A militant demonstrator picketed the Coop, urging an end to the Jew-Communist-Pinko-Fascist Conspiracy and to the sale of E-Z day dry-mops and Hallmark Christmas cards. Meanwhile, pro-establishment enthusiasts hawked copies of Forbes magazine. "The capitalist tool."
One devious-looking character whispered in the cars of pedestrians waiting at crosswalks, selling what a placard said were "dynamite trips" at "a dollar a hit." and an enterprising artist with a scratch pad offered instant crayon masterpieces of Cambridge scenes at discount rates.
One veteran news dealer captured the general sentiment of sidewalk onlookers, "They ought to call the psycho ward and be done with them," he said.
After polite suggestions from Cambridge police officers, the entourage retreated to the sanctity of the Harvard Lampoon castle on Mount Auburn Street.
Tricia Nixon's reported romance received a serious setback with published rumors that Edward Cox, a first-year law student at Harvard was unacceptable to the Nixon family as Tricia's future husband.
Washington society columnist Maxine Chesire stated Friday that a "long-time friend of the Nixon family" told her that the President and Mrs.

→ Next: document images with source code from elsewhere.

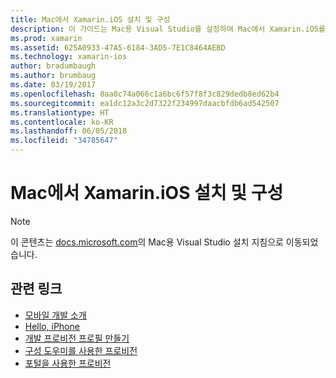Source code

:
 ```yaml
---
title: Mac에서 Xamarin.iOS 설치 및 구성
description: 이 가이드는 Mac용 Visual Studio를 설정하여 Mac에서 Xamarin.iOS를 설치 및 구성하는 방법을 설명하는 지침으로 연결합니다.
ms.prod: xamarin
ms.assetid: 625A0933-47A5-6184-3AD5-7E1C8464AEBD
ms.technology: xamarin-ios
author: bradumbaugh
ms.author: brumbaug
ms.date: 03/19/2017
ms.openlocfilehash: 8aa0c74a066c1a6bc6f57f8f3c829dedb8ed62b4
ms.sourcegitcommit: ea1dc12a3c2d7322f234997daacbfdb6ad542507
ms.translationtype: HT
ms.contentlocale: ko-KR
ms.lasthandoff: 06/05/2018
ms.locfileid: "34785647"
---
```

# <a name="installing-and-configuring-xamarinios-on-a-mac"></a>Mac에서 Xamarin.iOS 설치 및 구성

> [!NOTE]
> 이 콘텐츠는 [docs.microsoft.com](https://docs.microsoft.com/visualstudio/mac/installation)의 Mac용 Visual Studio 설치 지침으로 이동되었습니다.

## <a name="related-links"></a>관련 링크

- [모바일 개발 소개](~/cross-platform/get-started/introduction-to-mobile-development.md)
- [Hello, iPhone](~/ios/get-started/hello-ios/index.md)
- [개발 프로비전 프로필 만들기](http://developer.apple.com/library/ios/#documentation/ToolsLanguages/Conceptual/DevPortalGuide/CreatingandDownloadingDevelopmentProvisioningProfiles/CreatingandDownloadingDevelopmentProvisioningProfiles.html)
- [구성 도우미를 사용한 프로비전](http://developer.apple.com/library/ios/#recipes/xcode_help-devices_organizer/articles/provision_device_for_development-generic.html)
- [포털을 사용한 프로비전](http://developer.apple.com/library/ios/#recipes/ProvisioningPortal_Recipes/DownloadingaProvisioningProfile/DownloadingaProvisioningProfile.html)

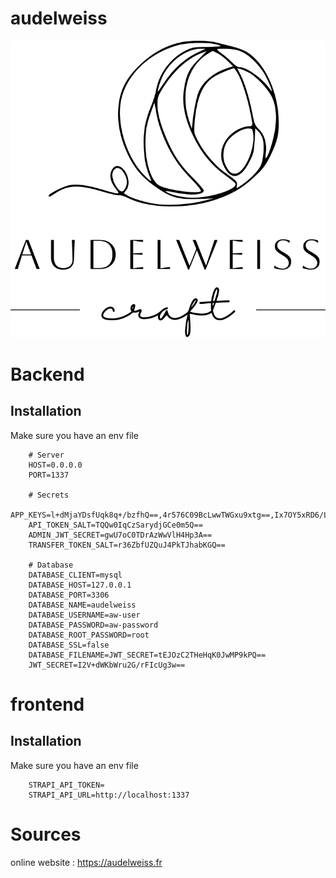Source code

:# audelweiss

![image](logo.svg)

# Backend

## Installation

Make sure you have an env file

```dotenv
    # Server
    HOST=0.0.0.0
    PORT=1337

    # Secrets
    APP_KEYS=l+dMjaYDsfUqk8q+/bzfhQ==,4r576C09BcLwwTWGxu9xtg==,Ix7OY5xRD6/LGDgQuFH2zA==,wcmYm9UciHxYXe8XLzuo+g==
    API_TOKEN_SALT=TQQw0IqCzSarydjGCe0m5Q==
    ADMIN_JWT_SECRET=gwU7oC0TDrAzWwVlH4Hp3A==
    TRANSFER_TOKEN_SALT=r36ZbfUZQuJ4PkTJhabKGQ==

    # Database
    DATABASE_CLIENT=mysql
    DATABASE_HOST=127.0.0.1
    DATABASE_PORT=3306
    DATABASE_NAME=audelweiss
    DATABASE_USERNAME=aw-user
    DATABASE_PASSWORD=aw-password
    DATABASE_ROOT_PASSWORD=root
    DATABASE_SSL=false
    DATABASE_FILENAME=JWT_SECRET=tEJOzC2THeHqK0JwMP9kPQ==
    JWT_SECRET=I2V+dWKbWru2G/rFIcUg3w==
```

# frontend

## Installation

Make sure you have an env file

```dotenv
    STRAPI_API_TOKEN=
    STRAPI_API_URL=http://localhost:1337
```

# Sources

online website : https://audelweiss.fr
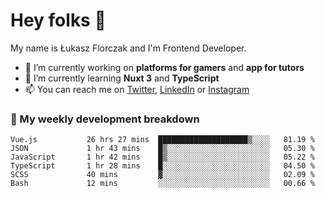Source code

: # Hey folks 👋

My name is Łukasz Florczak and I'm Frontend Developer. 

- 🔭 I’m currently working on **platforms for gamers** and **app for tutors**
- 🌱 I’m currently learning **Nuxt 3** and **TypeScript**
- 📫 You can reach me on [Twitter](https://twitter.com/lukaszflorczak), [LinkedIn](https://pl.linkedin.com/in/lukasz-florczak) or [Instagram](https://instagram.com/lukaszflorczak)


### 🧮 My weekly development breakdown

<!--START_SECTION:waka-->

```text
Vue.js           26 hrs 27 mins  ████████████████████▒░░░░   81.19 %
JSON             1 hr 43 mins    █▒░░░░░░░░░░░░░░░░░░░░░░░   05.30 %
JavaScript       1 hr 42 mins    █▒░░░░░░░░░░░░░░░░░░░░░░░   05.22 %
TypeScript       1 hr 28 mins    █░░░░░░░░░░░░░░░░░░░░░░░░   04.50 %
SCSS             40 mins         ▓░░░░░░░░░░░░░░░░░░░░░░░░   02.09 %
Bash             12 mins         ░░░░░░░░░░░░░░░░░░░░░░░░░   00.66 %
```

<!--END_SECTION:waka-->

<!--
**lukaszflorczak/lukaszflorczak** is a ✨ _special_ ✨ repository because its `README.md` (this file) appears on your GitHub profile.

Here are some ideas to get you started:

- 🔭 I’m currently working on ...
- 🌱 I’m currently learning ...
- 👯 I’m looking to collaborate on ...
- 🤔 I’m looking for help with ...
- 💬 Ask me about ...
- 📫 How to reach me: ...
- 😄 Pronouns: ...
- ⚡ Fun fact: ...
-->
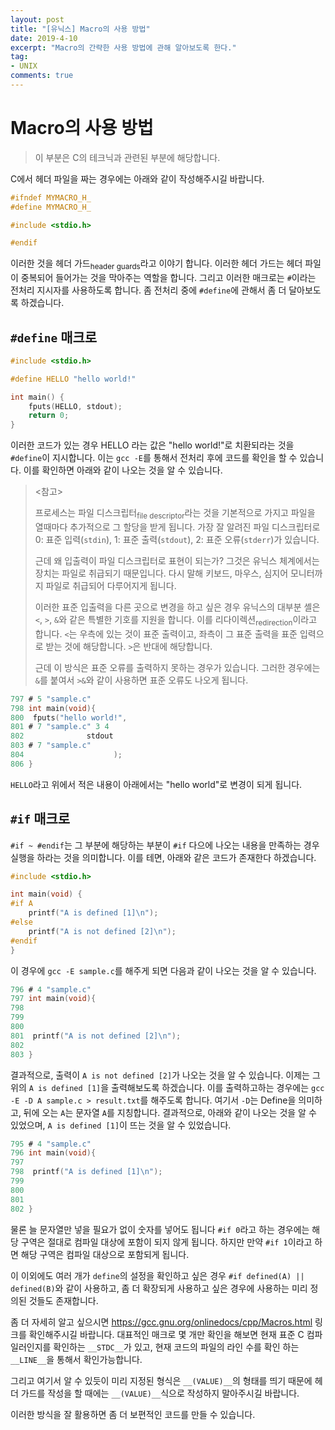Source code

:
 ```yaml
---
layout: post
title: "[유닉스] Macro의 사용 방법"
date: 2019-4-10
excerpt: "Macro의 간략한 사용 방법에 관해 알아보도록 한다."
tag:
- UNIX
comments: true
---
```

# Macro의 사용 방법

> 이 부분은 C의  테크닉과 관련된 부분에 해당합니다.

C에서 헤더 파일을 짜는 경우에는 아래와 같이 작성해주시길 바랍니다.

```c
#ifndef MYMACRO_H_
#define MYMACRO_H_

#include <stdio.h>

#endif
```

이러한 것을 헤더 가드<sub>header guards</sub>라고 이야기 합니다. 이러한 헤더 가드는 헤더 파일이 중복되어 들어가는 것을 막아주는 역할을 합니다. 그리고 이러한 매크로는 `#`이라는 전처리 지시자를 사용하도록 합니다.  좀 전처리 중에 `#define`에 관해서 좀 더 달아보도록 하겠습니다.

## `#define` 매크로  

```c
#include <stdio.h>

#define HELLO "hello world!"

int main() {
    fputs(HELLO, stdout);
    return 0;
}
```

이러한 코드가 있는 경우 HELLO 라는 값은 "hello world!"로 치환되라는 것을 `#define`이 지시합니다. 이는 `gcc -E`를 통해서 전처리 후에 코드를 확인을 할 수 있습니다. 이를 확인하면 아래와 같이 나오는 것을 알 수 있습니다.

> \<참고\>
>
> 프로세스는 파일 디스크립터<sub>file descriptor</sub>라는 것을 기본적으로 가지고 파일을 열때마다 추가적으로 그 할당을 받게 됩니다.  가장 잘 알려진 파일 디스크립터로 0: 표준 입력(`stdin`), 1: 표준 출력(`stdout`), 2: 표준 오류(`stderr`)가 있습니다.
>
> 근데 왜 입출력이 파일 디스크립터로 표현이 되는가? 그것은 유닉스 체계에서는 장치는 파일로 취급되기 때문입니다. 다시 말해 키보드, 마우스, 심지어 모니터까지 파일로 취급되어 다루어지게 됩니다.
>
> 이러한 표준 입출력을 다른 곳으로 변경을 하고 싶은 경우 유닉스의 대부분 셸은 `<`, `>`, `&`와 같은 특별한 기호를 지원을 합니다. 이를 리다이렉션<sub>redirection</sub>이라고 합니다. `<`는 우측에 있는 것이 표준 출력이고, 좌측이 그 표준 출력을 표준 입력으로 받는 것에 해당합니다. `>`은 반대에 해당합니다.
>
> 근데 이 방식은 표준 오류를 출력하지 못하는 경우가 있습니다. 그러한 경우에는 `&`를 붙여서 `>&`와 같이 사용하면 표준 오류도 나오게 됩니다.

```c
797 # 5 "sample.c"
798 int main(void){
800  fputs("hello world!",
801 # 7 "sample.c" 3 4
802              stdout
803 # 7 "sample.c"
804                    );
806 }
```

`HELLO`라고 위에서 적은 내용이 아래에서는 "hello world"로 변경이 되게 됩니다.

## `#if` 매크로

`#if ~ #endif`는 그 부분에 해당하는 부분이 `#if` 다으에 나오는 내용을 만족하는 경우 실행을 하라는 것을 의미합니다. 이를 테면, 아래와 같은 코드가 존재한다 하겠습니다.

```c
#include <stdio.h>

int main(void) {
#if A
    printf("A is defined [1]\n");
#else
    printf("A is not defined [2]\n");
#endif
}
```

이 경우에 `gcc -E sample.c`를 해주게 되면 다음과 같이 나오는 것을 알 수 있습니다.

```c
796 # 4 "sample.c"
797 int main(void){
798
799
800
801  printf("A is not defined [2]\n");
802
803 }
```

결과적으로, 출력이 `A is not defined [2]`가 나오는 것을 알 수 있습니다. 이제는 그 위의 `A is defined [1]`을 출력해보도록 하겠습니다. 이를 출력하고하는 경우에는 `gcc -E -D A sample.c > result.txt`를 해주도록 합니다. 여기서 `-D`는 Define을 의미하고, 뒤에 오는 `A`는 문자열 `A`를 지칭합니다. 결과적으로, 아래와 같이 나오는 것을 알 수 있었으며, `A is defined [1]`이 뜨는 것을 알 수 있었습니다.

```c
795 # 4 "sample.c"
796 int main(void){
797
798  printf("A is defined [1]\n");
799
800
801
802 }
```

물론 늘 문자열만 넣을 필요가 없이 숫자를 넣어도 됩니다 `#if 0`라고 하는 경우에는 해당 구역은 절대로 컴파일 대상에 포함이 되지 않게 됩니다. 하지만 만약 `#if 1`이라고 하면  해당 구역은 컴파일 대상으로 포함되게 됩니다.

이 이외에도 여러 개가 `define`의 설정을 확인하고 싶은 경우 `#if defined(A) || defined(B)`와 같이 사용하고, 좀 더 확장되게 사용하고 싶은 경우에 사용하는 미리 정의된 것들도 존재합니다.

좀 더 자세히 알고 싶으시면 <https://gcc.gnu.org/onlinedocs/cpp/Macros.html> 링크를 확인해주시길 바랍니다.  대표적인 매크로 몇 개만 확인을 해보면 현재 표준 C 컴파일러인지를 확인하는 `__STDC__`가 있고, 현재 코드의 파일의 라인 수를 확인 하는 `__LINE__`을 통해서 확인가능합니다.

그리고 여기서 알 수 있듯이 미리 지정된 형식은 `__(VALUE)__`의 형태를 띄기 때문에 헤더 가드를 작성을 할 때에는 `__(VALUE)__`식으로 작성하지 말아주시길 바랍니다.

이러한 방식을 잘 활용하면 좀 더 보편적인 코드를 만들 수 있습니다.
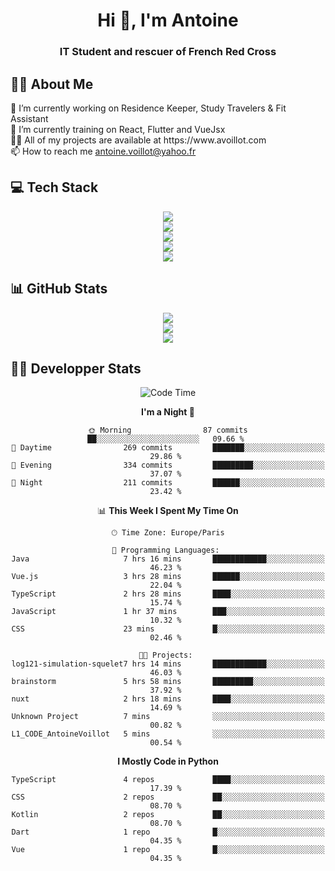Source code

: <h1 align="center" text-decoration="none">Hi 👋, I'm Antoine</h1>
<h3 align="center">IT Student and rescuer of French Red Cross</h3>

  
## 👨‍🎓 About Me
  <div align="left">
🔭 I’m currently working on Residence Keeper, Study Travelers & Fit Assistant</br>
🌱 I’m currently training on React, Flutter and VueJsx</br>
👨‍💻 All of my projects are available at https://www.avoillot.com</br>
📫 How to reach me <a href=mailto:antoine.voillot@yahoo.fr >antoine.voillot@yahoo.fr</a></br>
</div>

## 💻 Tech Stack
<div align="center">
  <img src="https://skillicons.dev/icons?i=react,ts,vue,vite,js,html,css,php,symfony" /></br>
  <img src="https://skillicons.dev/icons?i=c,java,py" /></br>
  <img src="https://skillicons.dev/icons?i=discord,bots" /></br>
<img src="https://skillicons.dev/icons?i=kotlin,flutter" /></br>
  <img src="https://skillicons.dev/icons?i=androidstudio,figma,github,gitlab,postman,vscode" />
</div>

## 📊 GitHub Stats
<div align="center">

![](http://github-profile-summary-cards.vercel.app/api/cards/profile-details?username=Psykoxen&theme=dark)  <br/>
![](https://github-readme-streak-stats.herokuapp.com/?user=Psykoxen&theme=dark&hide_border=false)<br/>
![](https://github-readme-stats.vercel.app/api/top-langs/?username=Psykoxen&theme=dark&hide_border=false&include_all_commits=true&count_private=true&layout=compact)<br/>

</div>

## 👨‍💻 Developper Stats
<div align="center">

<!--START_SECTION:waka-->
![Code Time](http://img.shields.io/badge/Code%20Time-117%20hrs%206%20mins-blue)

**I'm a Night 🦉** 

```text
🌞 Morning                87 commits          ██░░░░░░░░░░░░░░░░░░░░░░░   09.66 % 
🌆 Daytime                269 commits         ███████░░░░░░░░░░░░░░░░░░   29.86 % 
🌃 Evening                334 commits         █████████░░░░░░░░░░░░░░░░   37.07 % 
🌙 Night                  211 commits         ██████░░░░░░░░░░░░░░░░░░░   23.42 % 
```


📊 **This Week I Spent My Time On** 

```text
🕑︎ Time Zone: Europe/Paris

💬 Programming Languages: 
Java                     7 hrs 16 mins       ████████████░░░░░░░░░░░░░   46.23 % 
Vue.js                   3 hrs 28 mins       ██████░░░░░░░░░░░░░░░░░░░   22.04 % 
TypeScript               2 hrs 28 mins       ████░░░░░░░░░░░░░░░░░░░░░   15.74 % 
JavaScript               1 hr 37 mins        ███░░░░░░░░░░░░░░░░░░░░░░   10.32 % 
CSS                      23 mins             █░░░░░░░░░░░░░░░░░░░░░░░░   02.46 % 

🐱‍💻 Projects: 
log121-simulation-squelet7 hrs 14 mins       ████████████░░░░░░░░░░░░░   46.03 % 
brainstorm               5 hrs 58 mins       █████████░░░░░░░░░░░░░░░░   37.92 % 
nuxt                     2 hrs 18 mins       ████░░░░░░░░░░░░░░░░░░░░░   14.69 % 
Unknown Project          7 mins              ░░░░░░░░░░░░░░░░░░░░░░░░░   00.82 % 
L1_CODE_AntoineVoillot   5 mins              ░░░░░░░░░░░░░░░░░░░░░░░░░   00.54 % 
```

**I Mostly Code in Python** 

```text
TypeScript               4 repos             ████░░░░░░░░░░░░░░░░░░░░░   17.39 % 
CSS                      2 repos             ██░░░░░░░░░░░░░░░░░░░░░░░   08.70 % 
Kotlin                   2 repos             ██░░░░░░░░░░░░░░░░░░░░░░░   08.70 % 
Dart                     1 repo              █░░░░░░░░░░░░░░░░░░░░░░░░   04.35 % 
Vue                      1 repo              █░░░░░░░░░░░░░░░░░░░░░░░░   04.35 % 
```




<!--END_SECTION:waka-->

</div>
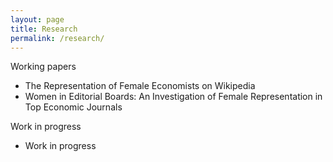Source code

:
 ```yaml
---
layout: page
title: Research
permalink: /research/
---
```


Working papers
* The Representation of Female Economists on Wikipedia
* Women in Editorial Boards: An Investigation of Female Representation in Top Economic Journals

Work in progress
* Work in progress
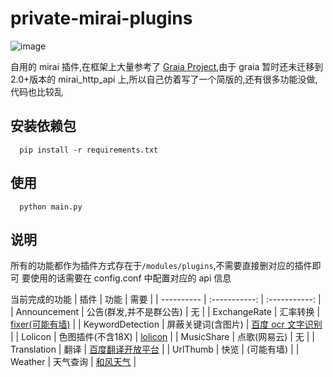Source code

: # private-mirai-plugins

![image](https://img.shields.io/badge/python-3.7+-green.svg)

自用的 mirai 插件,在框架上大量参考了 [Graia Project](https://github.com/GraiaProject/Application),由于 graia 暂时还未迁移到 2.0+版本的 mirai_http_api 上,所以自己仿着写了一个简版的,还有很多功能没做,代码也比较乱

## 安装依赖包

```
  pip install -r requirements.txt
```

## 使用

```
  python main.py
```

## 说明

所有的功能都作为插件方式存在于`/modules/plugins`,不需要直接删对应的插件即可
要使用的话需要在 config.conf 中配置对应的 api 信息

当前完成的功能
| 插件 | 功能 | 需要 |
| ---------- | :-----------: | :-----------: |
| Announcement | 公告(群发,并不是群公告) | 无 |
| ExchangeRate | 汇率转换 | [fixer(可能有墙)](https://fixer.io/) |
| KeywordDetection | 屏蔽关键词(含图片) | [百度 ocr 文字识别](https://cloud.baidu.com/product/ocr_general) |
| Lolicon | 色图插件(不含18X) | [lolicon](https://api.lolicon.app/#/setu) |
| MusicShare | 点歌(网易云) | 无 |
| Translation | 翻译 | [百度翻译开放平台](https://fanyi-api.baidu.com/) |
| UrlThumb | 快览 | (可能有墙) |
| Weather | 天气查询 | [和风天气](https://www.qweather.com/) |
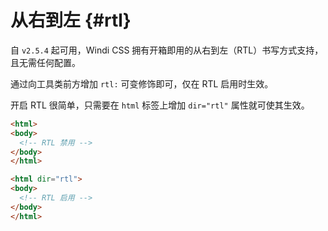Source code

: # 从右到左 {#rtl}

自 `v2.5.4` 起可用，Windi CSS 拥有开箱即用的从右到左（RTL）书写方式支持，且无需任何配置。

通过向工具类前方增加 `rtl:` 可变修饰即可，仅在 RTL 启用时生效。

<!-- With the following example, the `Preview` text will be `text-right` and `text-red-400` on the RTL. Try play with it: -->

<!-- <InlinePlayground :input="'text-green-400 rtl:(text-right text-red-400)'" :showCSS="true" :showPreview="true" /> -->

开启 RTL 很简单，只需要在 `html` 标签上增加 `dir="rtl"` 属性就可使其生效。

```html
<html>
<body>
  <!-- RTL 禁用 -->
</body>
</html>

<html dir="rtl">
<body>
  <!-- RTL 启用 -->
</body>
</html>
```
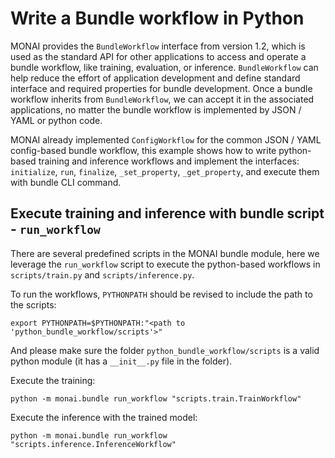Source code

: 
# Write a Bundle workflow in Python

MONAI provides the `BundleWorkflow` interface from version 1.2, which is used as the standard API for other applications to access and operate a bundle workflow, like training, evaluation, or inference. `BundleWorkflow` can help reduce the effort of application development and define standard interface and required properties for bundle development. Once a bundle workflow inherits from `BundleWorkflow`, we can accept it in the associated applications, no matter the bundle workflow is implemented by JSON / YAML or python code.

MONAI already implemented `ConfigWorkflow` for the common JSON / YAML config-based bundle workflow, this example shows how to write python-based training and inference workflows and implement the interfaces: `initialize`, `run`, `finalize`, `_set_property`, `_get_property`, and execute them with bundle CLI command.

## Execute training and inference with bundle script - `run_workflow`

There are several predefined scripts in the MONAI bundle module, here we leverage the `run_workflow` script to execute the python-based workflows in `scripts/train.py` and `scripts/inference.py`.

To run the workflows, `PYTHONPATH` should be revised to include the path to the scripts:
```
export PYTHONPATH=$PYTHONPATH:"<path to 'python_bundle_workflow/scripts'>"
```
And please make sure the folder `python_bundle_workflow/scripts` is a valid python module (it has a `__init__.py` file in the folder).

Execute the training:
```shell
python -m monai.bundle run_workflow "scripts.train.TrainWorkflow"
```

Execute the inference with the trained model:
```shell
python -m monai.bundle run_workflow "scripts.inference.InferenceWorkflow"
```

Nixon were opposed to Tricia's marrying Cox. Her source gave no specific grounds for the family's disapproval except that Cox was not the "really special" match that the Nixons wanted for Tricia.
Cox remained calm about the rejection which Miss Chesire had reported. "Maxine made the engagement, and I suppose there is no reason why she can't call it off." He said that he and Tricia were "good friends" but "certainly not engaged."
Miss Chesire began reporting the rumors of serious romance in her column after the Harvard-Princeton game and predicted an engagement before Christmas. Cox dismissed this prediction as a figment of her imagination. He said that the story about the family's disapproval was concocted by Miss Chesire when she realized that an engagement announcement was not imminent.